- Your task:
Identify every line in the records below that contains the word "assigned", and copy each of those lines.
Data shown below:
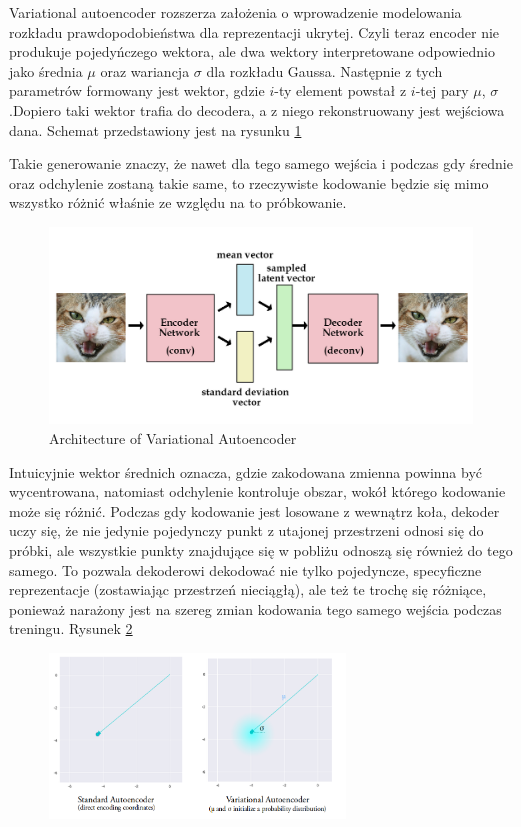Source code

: Variational autoencoder rozszerza założenia o wprowadzenie modelowania rozkładu prawdopodobieństwa dla reprezentacji ukrytej. Czyli teraz encoder nie produkuje pojedyńczego wektora, ale dwa wektory interpretowane odpowiednio jako średnia $\mu$ oraz wariancja $\sigma$ dla rozkładu Gaussa. Następnie z tych parametrów formowany jest wektor, gdzie $i$-ty element powstał z $i$-tej pary $\mu$, $\sigma$.Dopiero taki wektor trafia do decodera, a z niego rekonstruowany jest wejściowa dana. Schemat przedstawiony jest na rysunku \ref{fig:vae}

Takie generowanie znaczy, że nawet dla tego samego wejścia i podczas gdy średnie oraz odchylenie zostaną takie same, to rzeczywiste kodowanie będzie się mimo wszystko różnić właśnie ze względu na to próbkowanie. 

\begin{figure}[h!]
    \centering
    \includegraphics[width=1\textwidth]{images/vae_model}
    \caption{Architecture of Variational Autoencoder}
    \label{fig:vae}
\end{figure}

Intuicyjnie wektor średnich oznacza, gdzie zakodowana zmienna powinna być wycentrowana, natomiast odchylenie kontroluje obszar, wokół którego kodowanie może się różnić. Podczas gdy kodowanie jest losowane z wewnątrz koła, dekoder uczy się, że nie jedynie pojedynczy punkt z utajonej przestrzeni odnosi się do próbki, ale wszystkie punkty znajdujące się w pobliżu odnoszą się również do tego samego. To pozwala dekoderowi dekodować nie tylko pojedyncze, specyficzne reprezentacje (zostawiając przestrzeń nieciągłą), ale też te trochę się różniące, ponieważ narażony jest na szereg zmian kodowania tego samego wejścia podczas treningu. Rysunek \ref{fig:vae_vs_stand}

\begin{figure}[h!]
    \centering
    \includegraphics[width=0.7\textwidth]{images/vae_vs_stand}
    \caption{}
    \label{fig:vae_vs_stand}
\end{figure}

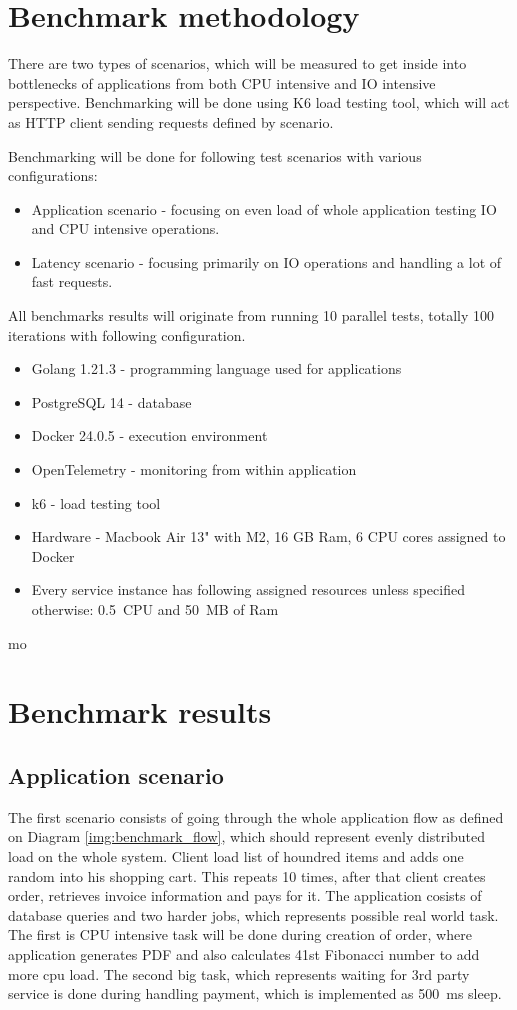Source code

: 
\section{Benchmark methodology}
There are two types of scenarios, which will be measured to get inside into bottlenecks of applications from both CPU intensive and IO intensive perspective. Benchmarking will be done using K6 load testing tool, which will act as HTTP client sending requests defined by scenario.

Benchmarking will be done for following test scenarios with various configurations:
\begin{itemize}
    \item Application scenario - focusing on even load of whole application testing IO and CPU intensive operations.
    \item Latency scenario - focusing primarily on IO operations and handling a lot of fast requests.
\end{itemize}

All benchmarks results will originate from running 10 parallel tests, totally 100 iterations with following configuration.
\begin{itemize}
    \item Golang 1.21.3 - programming language used for applications
    \item PostgreSQL 14 - database
    \item Docker 24.0.5 - execution environment
    \item OpenTelemetry - monitoring from within application
    \item k6 - load testing tool
    \item Hardware - Macbook Air 13" with M2, 16 GB Ram, 6 CPU cores assigned to Docker
    \item Every service instance has following assigned resources unless specified otherwise: 0.5~CPU and 50~MB of Ram
\end{itemize}mo


\section{Benchmark results}

\subsection{Application scenario}
The first scenario consists of going through the whole application flow as defined on Diagram \ref{img:benchmark_flow}, which should represent evenly distributed load on the whole system. Client load list of houndred items and adds one random into his shopping cart. This repeats 10 times, after that client creates order, retrieves invoice information and pays for it. The application cosists of database queries and two harder jobs, which represents possible real world task. The first is CPU intensive task will be done during creation of order, where application generates PDF and also calculates 41st Fibonacci number to add more cpu load. The second big task, which represents waiting for 3rd party service is done during handling payment, which is implemented as 500~ms sleep.

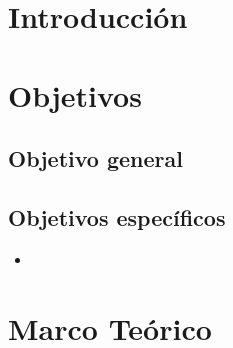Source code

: \documentclass[12pt]{article}
\begin{document}
        

        \tableofcontents
        \newpage

        \section*{\centering } \vspace{.5cm}

        \section{Introducción}
                

        \section{Objetivos}
                \subsection{Objetivo general}
                        

                \subsection{Objetivos específicos}
                        \begin{itemize}
                                \item 
                        \end{itemize}


        \newpage
        \section{Marco Teórico}
                \subsection{}
                \subsection{}
                \subsection{}
\end{document}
End of Data shown.
- Task answer:
    \item Hardware - Macbook Air 13" with M2, 16 GB Ram, 6 CPU cores assigned to Docker
    \item Every service instance has following assigned resources unless specified otherwise: 0.5~CPU and 50~MB of Ram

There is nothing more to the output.